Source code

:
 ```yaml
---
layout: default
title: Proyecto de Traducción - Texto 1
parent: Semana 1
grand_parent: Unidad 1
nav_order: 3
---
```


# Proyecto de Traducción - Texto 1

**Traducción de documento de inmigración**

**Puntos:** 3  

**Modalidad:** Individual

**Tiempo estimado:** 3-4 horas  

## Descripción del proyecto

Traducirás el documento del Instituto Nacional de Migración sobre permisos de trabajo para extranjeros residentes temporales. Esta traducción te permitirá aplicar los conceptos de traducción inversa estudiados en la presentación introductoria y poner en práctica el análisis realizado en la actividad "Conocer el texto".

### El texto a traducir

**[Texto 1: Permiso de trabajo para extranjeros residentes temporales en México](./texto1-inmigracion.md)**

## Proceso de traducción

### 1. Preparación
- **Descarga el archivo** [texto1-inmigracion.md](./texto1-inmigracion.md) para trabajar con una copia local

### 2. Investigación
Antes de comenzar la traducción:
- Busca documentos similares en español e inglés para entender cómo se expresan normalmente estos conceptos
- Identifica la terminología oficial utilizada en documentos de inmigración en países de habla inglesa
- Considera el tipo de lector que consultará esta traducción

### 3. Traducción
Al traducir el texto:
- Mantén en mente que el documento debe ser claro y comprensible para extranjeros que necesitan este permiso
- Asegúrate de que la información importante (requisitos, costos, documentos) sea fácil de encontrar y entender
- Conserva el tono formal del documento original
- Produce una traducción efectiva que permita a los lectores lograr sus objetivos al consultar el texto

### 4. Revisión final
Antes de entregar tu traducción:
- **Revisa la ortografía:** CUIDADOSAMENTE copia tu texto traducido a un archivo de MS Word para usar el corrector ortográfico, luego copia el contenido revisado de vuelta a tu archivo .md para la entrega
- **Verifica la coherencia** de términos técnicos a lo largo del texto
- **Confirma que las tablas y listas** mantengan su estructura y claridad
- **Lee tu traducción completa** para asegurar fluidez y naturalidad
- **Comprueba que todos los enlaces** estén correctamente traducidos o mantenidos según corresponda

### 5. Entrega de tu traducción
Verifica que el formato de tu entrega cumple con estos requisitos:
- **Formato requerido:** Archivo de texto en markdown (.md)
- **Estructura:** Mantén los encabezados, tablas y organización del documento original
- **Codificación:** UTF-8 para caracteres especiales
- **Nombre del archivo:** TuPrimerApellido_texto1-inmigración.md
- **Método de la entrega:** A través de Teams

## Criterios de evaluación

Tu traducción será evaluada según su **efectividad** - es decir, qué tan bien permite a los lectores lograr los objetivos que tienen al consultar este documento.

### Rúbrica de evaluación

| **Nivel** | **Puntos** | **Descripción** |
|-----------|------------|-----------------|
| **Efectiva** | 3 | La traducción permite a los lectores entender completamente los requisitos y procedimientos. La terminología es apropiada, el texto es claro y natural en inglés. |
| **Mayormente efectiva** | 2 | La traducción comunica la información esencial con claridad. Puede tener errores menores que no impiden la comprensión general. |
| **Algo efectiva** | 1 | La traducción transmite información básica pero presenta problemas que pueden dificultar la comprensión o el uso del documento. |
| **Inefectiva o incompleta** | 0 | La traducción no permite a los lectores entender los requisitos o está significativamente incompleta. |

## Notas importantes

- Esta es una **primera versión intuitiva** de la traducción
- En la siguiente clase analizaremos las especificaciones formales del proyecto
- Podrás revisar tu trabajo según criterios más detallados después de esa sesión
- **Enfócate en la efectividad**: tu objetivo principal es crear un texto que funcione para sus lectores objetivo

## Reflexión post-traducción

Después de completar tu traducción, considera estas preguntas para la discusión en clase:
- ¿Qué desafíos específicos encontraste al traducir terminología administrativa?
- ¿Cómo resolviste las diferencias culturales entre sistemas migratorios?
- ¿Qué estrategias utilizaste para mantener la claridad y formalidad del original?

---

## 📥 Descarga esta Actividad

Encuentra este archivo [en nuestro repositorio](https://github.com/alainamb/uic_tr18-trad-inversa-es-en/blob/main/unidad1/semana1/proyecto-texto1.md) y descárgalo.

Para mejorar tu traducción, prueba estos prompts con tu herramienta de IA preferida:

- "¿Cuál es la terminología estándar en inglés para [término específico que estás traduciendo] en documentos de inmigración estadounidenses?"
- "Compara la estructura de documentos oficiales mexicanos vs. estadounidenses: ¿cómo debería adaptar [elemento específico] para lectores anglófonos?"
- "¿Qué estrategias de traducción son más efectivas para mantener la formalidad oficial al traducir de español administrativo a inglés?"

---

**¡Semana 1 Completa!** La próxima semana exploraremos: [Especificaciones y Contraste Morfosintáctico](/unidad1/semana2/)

::::

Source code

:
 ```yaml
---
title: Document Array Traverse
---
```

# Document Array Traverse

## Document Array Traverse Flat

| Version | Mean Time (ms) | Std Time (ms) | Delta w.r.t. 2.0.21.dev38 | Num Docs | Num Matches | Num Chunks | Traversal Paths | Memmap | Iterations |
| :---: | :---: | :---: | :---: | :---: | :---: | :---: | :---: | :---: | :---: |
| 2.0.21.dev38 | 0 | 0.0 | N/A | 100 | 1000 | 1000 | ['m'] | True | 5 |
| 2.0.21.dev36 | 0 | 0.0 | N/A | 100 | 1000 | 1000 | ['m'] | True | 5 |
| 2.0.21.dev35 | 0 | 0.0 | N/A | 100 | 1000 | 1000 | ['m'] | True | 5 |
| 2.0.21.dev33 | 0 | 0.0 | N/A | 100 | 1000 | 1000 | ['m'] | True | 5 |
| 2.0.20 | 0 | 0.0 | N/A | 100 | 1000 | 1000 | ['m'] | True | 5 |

::::

YOUR OBJECTIVE: Could you return exactly the lines above from the line with "Antes de entregar" to the line with "- Esta es una", both included, and nothing else?

RESPONSE:
Antes de entregar tu traducción:
- **Revisa la ortografía:** CUIDADOSAMENTE copia tu texto traducido a un archivo de MS Word para usar el corrector ortográfico, luego copia el contenido revisado de vuelta a tu archivo .md para la entrega
- **Verifica la coherencia** de términos técnicos a lo largo del texto
- **Confirma que las tablas y listas** mantengan su estructura y claridad
- **Lee tu traducción completa** para asegurar fluidez y naturalidad
- **Comprueba que todos los enlaces** estén correctamente traducidos o mantenidos según corresponda

### 5. Entrega de tu traducción
Verifica que el formato de tu entrega cumple con estos requisitos:
- **Formato requerido:** Archivo de texto en markdown (.md)
- **Estructura:** Mantén los encabezados, tablas y organización del documento original
- **Codificación:** UTF-8 para caracteres especiales
- **Nombre del archivo:** TuPrimerApellido_texto1-inmigración.md
- **Método de la entrega:** A través de Teams

## Criterios de evaluación

Tu traducción será evaluada según su **efectividad** - es decir, qué tan bien permite a los lectores lograr los objetivos que tienen al consultar este documento.

### Rúbrica de evaluación

| **Nivel** | **Puntos** | **Descripción** |
|-----------|------------|-----------------|
| **Efectiva** | 3 | La traducción permite a los lectores entender completamente los requisitos y procedimientos. La terminología es apropiada, el texto es claro y natural en inglés. |
| **Mayormente efectiva** | 2 | La traducción comunica la información esencial con claridad. Puede tener errores menores que no impiden la comprensión general. |
| **Algo efectiva** | 1 | La traducción transmite información básica pero presenta problemas que pueden dificultar la comprensión o el uso del documento. |
| **Inefectiva o incompleta** | 0 | La traducción no permite a los lectores entender los requisitos o está significativamente incompleta. |

## Notas importantes

- Esta es una **primera versión intuitiva** de la traducción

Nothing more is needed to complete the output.